Exercise directions: Every record has to be written out exactly, with no line missing.

Task data:
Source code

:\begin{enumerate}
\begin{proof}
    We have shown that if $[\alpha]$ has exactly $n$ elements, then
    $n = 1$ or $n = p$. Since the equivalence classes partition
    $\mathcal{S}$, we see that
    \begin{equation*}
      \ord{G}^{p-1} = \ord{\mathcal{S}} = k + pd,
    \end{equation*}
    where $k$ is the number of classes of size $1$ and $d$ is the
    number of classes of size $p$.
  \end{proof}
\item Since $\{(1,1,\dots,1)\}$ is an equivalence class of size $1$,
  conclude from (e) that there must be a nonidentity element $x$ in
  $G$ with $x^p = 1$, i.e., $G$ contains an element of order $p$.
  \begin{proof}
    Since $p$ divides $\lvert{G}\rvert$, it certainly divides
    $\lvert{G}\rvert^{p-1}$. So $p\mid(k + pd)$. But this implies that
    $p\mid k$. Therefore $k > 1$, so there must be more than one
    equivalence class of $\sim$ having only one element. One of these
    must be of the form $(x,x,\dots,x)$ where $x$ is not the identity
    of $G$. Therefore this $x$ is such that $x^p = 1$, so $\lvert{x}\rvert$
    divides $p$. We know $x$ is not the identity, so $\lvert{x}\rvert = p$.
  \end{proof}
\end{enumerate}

Answer section:
Source code

:\begin{enumerate}
\begin{proof}
    We have shown that if $[\alpha]$ has exactly $n$ elements, then
    $n = 1$ or $n = p$. Since the equivalence classes partition
    $\mathcal{S}$, we see that
    \begin{equation*}
      \ord{G}^{p-1} = \ord{\mathcal{S}} = k + pd,
    \end{equation*}
    where $k$ is the number of classes of size $1$ and $d$ is the
    number of classes of size $p$.
  \end{proof}
\item Since $\{(1,1,\dots,1)\}$ is an equivalence class of size $1$,
  conclude from (e) that there must be a nonidentity element $x$ in
  $G$ with $x^p = 1$, i.e., $G$ contains an element of order $p$.
  \begin{proof}
    Since $p$ divides $\lvert{G}\rvert$, it certainly divides
    $\lvert{G}\rvert^{p-1}$. So $p\mid(k + pd)$. But this implies that
    $p\mid k$. Therefore $k > 1$, so there must be more than one
    equivalence class of $\sim$ having only one element. One of these
    must be of the form $(x,x,\dots,x)$ where $x$ is not the identity
    of $G$. Therefore this $x$ is such that $x^p = 1$, so $\lvert{x}\rvert$
    divides $p$. We know $x$ is not the identity, so $\lvert{x}\rvert = p$.
  \end{proof}
\end{enumerate}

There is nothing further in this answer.